Gaucho est le septième album studio du groupe de rock américain Steely Dan, sorti le 21 novembre 1980, par MCA Records.
L'album marque un changement stylistique important pour le groupe, qui se concentre davantage sur le rythme et l'atmosphère que dans ses premiers travaux, avec moins de progressions d'accords complexes sur le plan harmonique, mais les sessions d'enregistrement pour Gaucho représentent le penchant typique de Donald Fagen et Walter Becker pour le perfectionnisme en studio et leur obsession des techniques d'enregistrement[2],[3]. Le groupe utilise au moins quarante-deux musiciens différents, passe plus d'un an en studio et dépasse largement l'avance monétaire donnée par le label[4]. En janvier 1982, l'album remporte le Grammy Award pour le meilleur enregistrement non-clasique, et reçoit des nominations pour l'Album de l'Année et la meilleure performance pop d'un duo ou d'un groupe vocal.
Au cours des deux années d'enregistrement de l'album, le groupe est en proie à une addition de problèmes d'ordres créatifs, personnels et professionnels[5]. MCA, Warner Bros. et Steely Dan ont une bataille juridique à trois sur les droits de sortie de l'album. Walter Becker est sévèrement blessé après avoir été renversé part une voiture à New York, puis le 30 janvier 1980, sa petite amie meurt d'une overdose dans leur appartement. Après la sortie de l'album, le musicien de jazz Keith Jarrett doit être crédité comme co-auteur sur la chanson titre de l'album après avoir menacé de poursuites judiciaires pour plagiat de la chanson de Jarrett Long As You Know You're Living Yours.

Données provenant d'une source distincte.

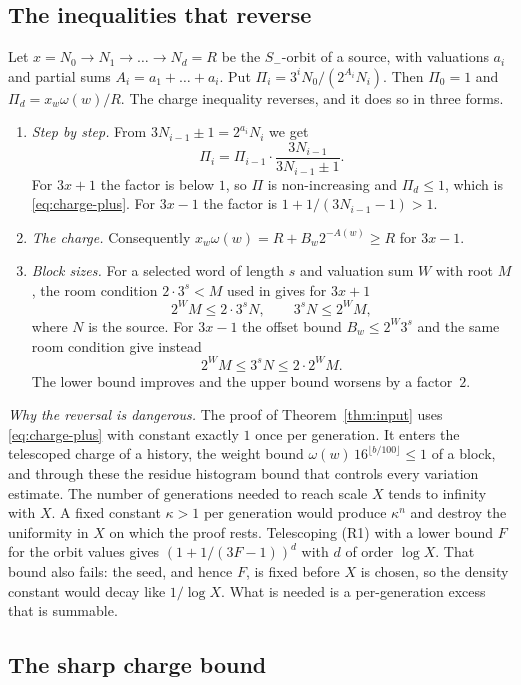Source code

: \documentclass[11pt]{amsart}
\theoremstyle{definition}
\theoremstyle{remark}
\newcommand{\Sm}{S_{-}}
\begin{document}
\subsection{The inequalities that reverse}\label{subsec:reverse}
Let $x=N_0\to N_1\to\dots\to N_d=R$ be the $\Sm$-orbit of a source, with valuations $a_i$ and partial
sums $A_i=a_1+\dots+a_i$. Put $\Pi_i=3^{i}N_0/(2^{A_i}N_i)$. Then $\Pi_0=1$ and
$\Pi_d=x_w\omega(w)/R$. The charge inequality reverses, and it does so in three forms.
\begin{enumerate}[leftmargin=*,label=(R\arabic*)]
\item \emph{Step by step.} From $3N_{i-1}\pm1=2^{a_i}N_i$ we get
  \[
    \Pi_i=\Pi_{i-1}\cdot\frac{3N_{i-1}}{3N_{i-1}\pm1}.
  \]
  For $3x+1$ the factor is below $1$, so $\Pi$ is non-increasing and $\Pi_d\le1$, which is
  \eqref{eq:charge-plus}. For $3x-1$ the factor is $1+1/(3N_{i-1}-1)>1$.
\item \emph{The charge.} Consequently $x_w\omega(w)=R+B_w2^{-A(w)}\ge R$ for $3x-1$.
\item \emph{Block sizes.} For a selected word of length $s$ and valuation sum $W$ with root $M$,
  the room condition $2\cdot3^{s}<M$ used in \cite[(3.5)]{MazurM1} gives for $3x+1$
  \[
    2^{W}M\le2\cdot3^{s}N,\qquad 3^{s}N\le2^{W}M,
  \]
  where $N$ is the source. For $3x-1$ the offset bound $B_w\le2^{W}3^{s}$ and the same room
condition give instead
  \[
    2^{W}M\le3^{s}N\le2\cdot2^{W}M .
  \]
  The lower bound improves and the upper bound worsens by a factor~$2$.
\end{enumerate}

\noindent\emph{Why the reversal is dangerous.} The proof of Theorem~\ref{thm:input} uses \eqref{eq:charge-plus} with
constant exactly $1$ once per generation. It enters the telescoped charge of a history, the
weight bound $\omega(w)\,16^{\lfloor b/100\rfloor}\le1$ of a block, and through these the residue
histogram bound \cite[(3.9)]{MazurM1} that controls every variation estimate. The number of
generations needed to reach scale $X$ tends to infinity with $X$. A fixed constant $\kappa>1$ per
generation would produce $\kappa^{n}$ and destroy the uniformity in $X$ on which the proof rests.
Telescoping (R1) with a lower bound $F$ for the orbit values gives $(1+1/(3F-1))^{d}$ with $d$ of
order $\log X$. That bound also fails: the seed, and hence $F$, is fixed before $X$ is chosen, so
the density constant would decay like $1/\log X$. What is needed is a per-generation excess that is
summable.

\subsection{The sharp charge bound}
\end{document}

Apprécié par la critique et rencontrant comme ses prédécesseurs un beau succès commercial, Gaucho marque aussi la séparation du duo Fagen-Becker, qui attendra 1993 pour refonder le groupe afin de partir en tournée. Il s'agit du dernier album de Steely Dan, avant la sortie de Two Against Nature, près de 20 ans plus tard.
Contexte
Des difficultés importantes affectent la réalisation de l'album. Depuis 1974, Walter Becker et Donald Fagen se sont imposés comme les seuls membres permanents de Steely Dan et font appel à de nombreux musiciens de studio pour enregistrer les chansons qu'ils écrivent ensemble. Cependant, les relations de travail entre les deux membres deviennent de plus en plus tendues, en grande partie à cause de la consommation croissante de drogues de Walter Becker[5].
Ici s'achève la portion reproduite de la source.